Data entries
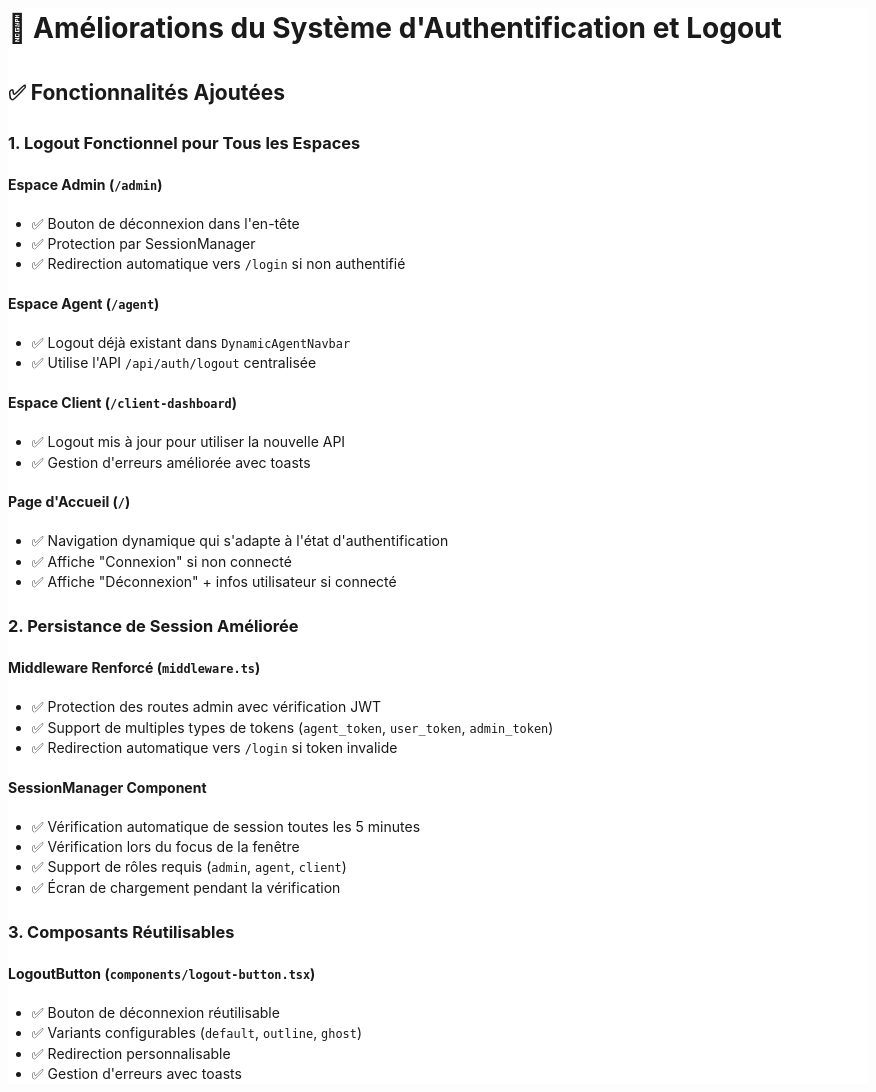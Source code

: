 # 🚀 Améliorations du Système d'Authentification et Logout

## ✅ Fonctionnalités Ajoutées

### 1. **Logout Fonctionnel pour Tous les Espaces**

#### **Espace Admin** (`/admin`)

- ✅ Bouton de déconnexion dans l'en-tête
- ✅ Protection par SessionManager
- ✅ Redirection automatique vers `/login` si non authentifié

#### **Espace Agent** (`/agent`)

- ✅ Logout déjà existant dans `DynamicAgentNavbar`
- ✅ Utilise l'API `/api/auth/logout` centralisée

#### **Espace Client** (`/client-dashboard`)

- ✅ Logout mis à jour pour utiliser la nouvelle API
- ✅ Gestion d'erreurs améliorée avec toasts

#### **Page d'Accueil** (`/`)

- ✅ Navigation dynamique qui s'adapte à l'état d'authentification
- ✅ Affiche "Connexion" si non connecté
- ✅ Affiche "Déconnexion" + infos utilisateur si connecté

### 2. **Persistance de Session Améliorée**

#### **Middleware Renforcé** (`middleware.ts`)

- ✅ Protection des routes admin avec vérification JWT
- ✅ Support de multiples types de tokens (`agent_token`, `user_token`, `admin_token`)
- ✅ Redirection automatique vers `/login` si token invalide

#### **SessionManager Component**

- ✅ Vérification automatique de session toutes les 5 minutes
- ✅ Vérification lors du focus de la fenêtre
- ✅ Support de rôles requis (`admin`, `agent`, `client`)
- ✅ Écran de chargement pendant la vérification

### 3. **Composants Réutilisables**

#### **LogoutButton** (`components/logout-button.tsx`)

- ✅ Bouton de déconnexion réutilisable
- ✅ Variants configurables (`default`, `outline`, `ghost`)
- ✅ Redirection personnalisable
- ✅ Gestion d'erreurs avec toasts
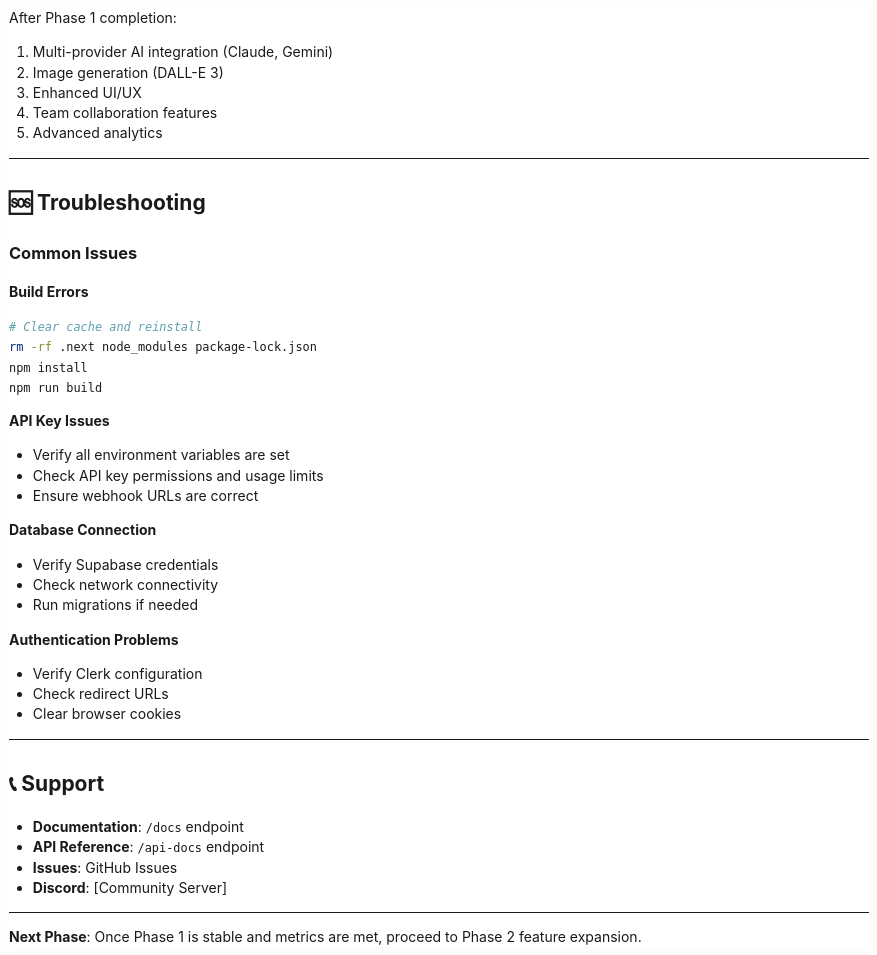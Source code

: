 After Phase 1 completion:
1. Multi-provider AI integration (Claude, Gemini)
2. Image generation (DALL-E 3)
3. Enhanced UI/UX
4. Team collaboration features
5. Advanced analytics

---

## 🆘 Troubleshooting

### Common Issues

**Build Errors**
```bash
# Clear cache and reinstall
rm -rf .next node_modules package-lock.json
npm install
npm run build
```

**API Key Issues**
- Verify all environment variables are set
- Check API key permissions and usage limits
- Ensure webhook URLs are correct

**Database Connection**
- Verify Supabase credentials
- Check network connectivity
- Run migrations if needed

**Authentication Problems**
- Verify Clerk configuration
- Check redirect URLs
- Clear browser cookies

---

## 📞 Support

- **Documentation**: `/docs` endpoint
- **API Reference**: `/api-docs` endpoint
- **Issues**: GitHub Issues
- **Discord**: [Community Server]

---

**Next Phase**: Once Phase 1 is stable and metrics are met, proceed to Phase 2 feature expansion.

What to produce
Every line from the first line of the entries above through the line with "- ✅ Protection par SessionManager" must be repeated exactly, and pictures must not be.

Exercise response
Source code

: # 🚀 Améliorations du Système d'Authentification et Logout

## ✅ Fonctionnalités Ajoutées

### 1. **Logout Fonctionnel pour Tous les Espaces**

#### **Espace Admin** (`/admin`)

- ✅ Bouton de déconnexion dans l'en-tête
- ✅ Protection par SessionManager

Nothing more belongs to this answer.